Alec Baldwin, Barbra Streisand, Marlon Brando, et al.

I don't relish posting a half-finished effort here, but this site is supposed to be about work-in-progress, and work-in-progress is certainly what this is: a parody of Warren's On the Atchison, Topeka and the Santa Fe.

The ending was written first.

What to do about that crazy release of Mercer's, though? Бог знает, if that's how you spell it.

Anyway, the lyric:

When Al Qaeda bombs the Pentagon,
Celebrities will organize a telethon—
Till September 12th, when they fly away
Back to Aspen and Tahiti—and to St. Tropez.

When the market outlook’s none too good,
There’s cheery camaraderie in Hollywood,
Just as long as things still are A-OK
Back in Aspen and Tahiti—and in St. Tropez.

[Here she comes!
Ooh-ooh-ooh,
Ooh-ooh,
Ooh-ooh, ooh, ooh
,]
Hey, Jim! You bet the game is rigged.

[Ooh-ooh-ooh,
Ooh-ooh,
Ooh-ooh, ooh, ooh
,]
Celebrities have got it made? Well, I’ll be jigged!

When Katrina wipes out New Orleans,
The movie stars‘ll rally ‘round with pork-and-beans;
But they hoard foie gras and crème brûlée
Back in Aspen and Tahiti—and in St. Tropez.

Lyric © 2006 Nathaniel DesH. Petrikov

Bombs the Pentagon scans funkily, and still are A-OK isn't exactly idiomatic, but I can't think what to do about it.

Wednesday, February 22, 2006

Sic Transit Gloria Mundi, By Gum!

So this evening, I sang the first four lines of Why Don't You Do Right to my daughter; I then cross-examined her to make sure that she'd heard about the recent contretemps anent Vice President Cheney; and then I sang to her my one-liner. She didn't get it.

And why didn't she get it, you ask (or, at least, I ask)? Because, God help us, she's never heard of Mr. Magoo!!!

Recently, the New York Post predicted that a person in my circs would be dead before age 60. I certainly hope so. I don't think I can put up with this world much longer.

Another Potshot at Cheney

On my way to work this morning, a one-liner about Vice President Cheney occurred to me, to the tune of McCoy's Why Don't You Do Right (memorably sung by Miss Peggy Lee):

He hunts for Osama, and be-
Fore he's through,
He takes down a lawyer with a
.22:
He's Dudley Do-Right.
Also Mr. Magoo.

Lyric © 2006 Nathaniel DesH. Petrikov

I see no reason to take this any further. Not even to finish the section (you know, the line that goes, "Get out of here, and get me some money, too").

Tuesday, February 21, 2006

Darn Ira Gershwin, Anyway!

Last Saturday afternoon, my DAMP and I were chewing the fat, talking of this and that, when a tag for a parody of Vernon Duke's I Can't Get Started with You popped into the noggin, along with the first three lines to set it up.

Since it's just a glorified "list" song along the lines of You're the Top, I figured that filling in the blanks would be a piece of cake; but no. The release, or bridge, or middle eight, or whatever you want to call it, is a bitch. I've been walking around in a daze (deeper than usual, even for me) for three days now, rasslin' with it.
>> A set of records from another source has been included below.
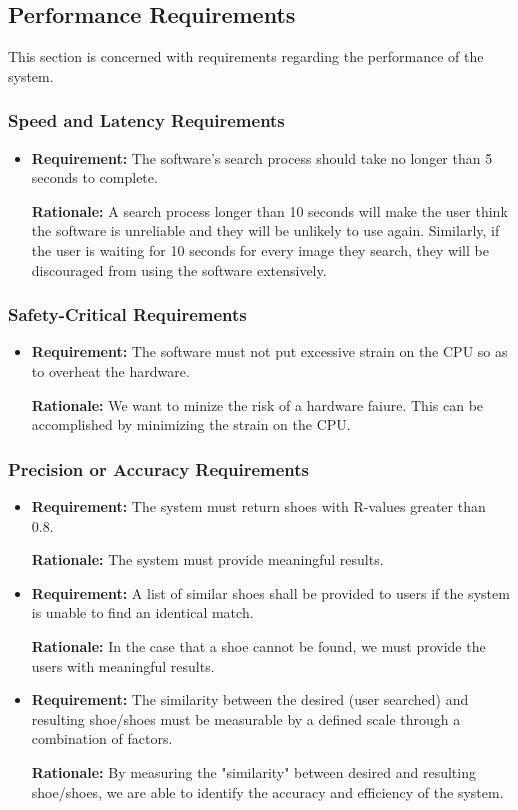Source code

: \documentclass[12pt, titlepage]{article}
\begin{document}
\subsection{Performance Requirements}
This section is concerned with requirements regarding the performance of the system.
\subsubsection{Speed and Latency Requirements}
\begin{itemize}
    \item \textbf{Requirement:} The software's search process should take no longer than 5 seconds to complete.
    
    \textbf{Rationale:} A search process longer than 10 seconds will make the user think the software is unreliable and they will be unlikely to use again. Similarly, if the user is waiting for 10 seconds for every image they search, they will be discouraged from using the software extensively.
\end{itemize}

\subsubsection{Safety-Critical Requirements}
\begin{itemize}
    \item \textbf{Requirement:} The software must not put excessive strain on the CPU so as to overheat the hardware.
    
    \textbf{Rationale:} We want to minize the risk of a hardware faiure. This can be accomplished by minimizing the strain on the CPU.
\end{itemize}

\subsubsection{Precision or Accuracy Requirements}
\begin{itemize} 
    \item 
    \textbf{Requirement:} The system must return shoes with R-values greater than 0.8.
    
    \textbf{Rationale:} The system must provide meaningful results.
    
    \item 
    \textbf{Requirement:} A list of similar shoes shall be provided to users if the system is unable to find an identical match.
    
    \textbf{Rationale:} In the case that a shoe cannot be found, we must provide the users with meaningful results.
    
    
    \item 
    \textbf{Requirement:} The similarity between the desired (user searched) and resulting shoe/shoes must be measurable by a defined scale through a combination of factors.
    
    \textbf{Rationale:} By measuring the "similarity" between desired and resulting shoe/shoes, we are able to identify the accuracy and efficiency of the system.
    
    
\end{itemize}
\end{document}
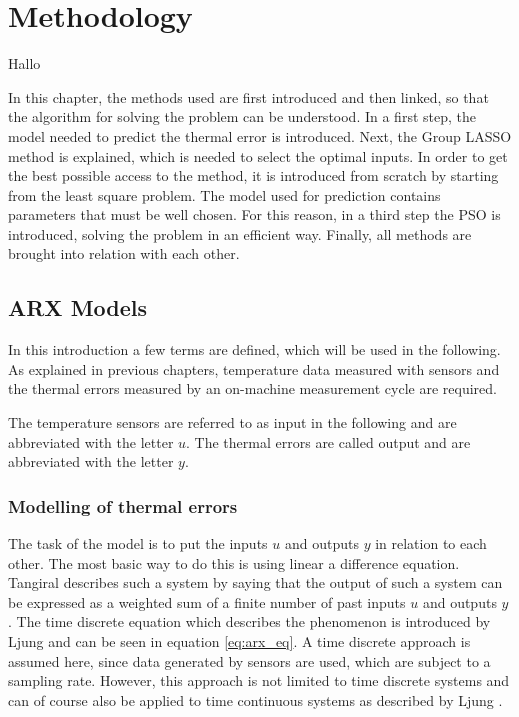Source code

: \chapter{Methodology}
\label{chp:sample_chapter}

Hallo

In this chapter, the methods used are first introduced and then linked, so that the algorithm for solving the problem can be understood. In a first step, the model needed to predict the thermal error is introduced. Next, the Group LASSO method is explained, which is needed to select the optimal inputs.  In order to get the best possible access to the method, it is introduced from scratch by starting from the least square problem.  
The model used for prediction contains parameters that must be well chosen. For this reason, in a third step the PSO is introduced, solving the problem in an efficient way. Finally, all methods are brought into relation with each other.



\section{ARX Models}
\label{sec:ARX_models}


In this introduction a few terms are defined, which will be used in the following. As explained in previous chapters, temperature data measured with sensors and the thermal errors measured by an on-machine measurement cycle are required.

The temperature sensors are referred to as input in the following and are abbreviated with the letter $u$. The thermal errors are called output and are abbreviated with the letter $y$. 

\subsection{Modelling of thermal errors}
\label{sec:modelling of errors}

The task of the model is to put the inputs $u$ and outputs $y$ in relation to each other. The most basic way to do this is using linear a difference equation. Tangiral \cite{Tangiral_2014} describes such a system by saying that the output of such a system can be expressed as a weighted sum of a finite number of past inputs $u$ and outputs $y$. The time discrete equation which describes the phenomenon is introduced by Ljung \cite{Ljung_1999} and can be seen in equation \ref{eq:arx_eq}. A time discrete approach is assumed here, since data generated by sensors are used, which are subject to a sampling rate. However, this approach is not limited to time discrete systems and can of course also be applied to time continuous systems as described by Ljung \cite{Ljung_1999}.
This morning, something finally came to me, and I bunged it down and whipped through the ending without any thought whatever:

My friends and neighbors say that I’m thick;
I’m just about as dumb as a brick;
I voted twice for Carter—
But still I’m smarter than you.

Although I purchased Enron at par,
And think the Yugo’s quite a good car,
No matter how subhuman,
I’ve more acumen than you.

Your IQ’s low—
I’ve made a graph of it.
Slow?
You’re Chief of Staff of it.
No,
That ain’t the half of it—
You just don’t have a clue.

I looked at Love and gave it a try;
I thought Romance was easy as pie,
I still believed in Cupid—
Yet I’m not as stupid as you.

Lyric © 2006 Nathaniel DesH. Petrikov

Tuesday, February 14, 2006

Liberty . . . Who Needs It?

Three recent headlines in the Nyok Times have got my dander up: U.S. and Israelis Are Said to Talk of Hamas Ouster, British Parliament Votes to Ban Smoking in Public and A Bit of Good News for Blair: ID Cards for Britons Advance.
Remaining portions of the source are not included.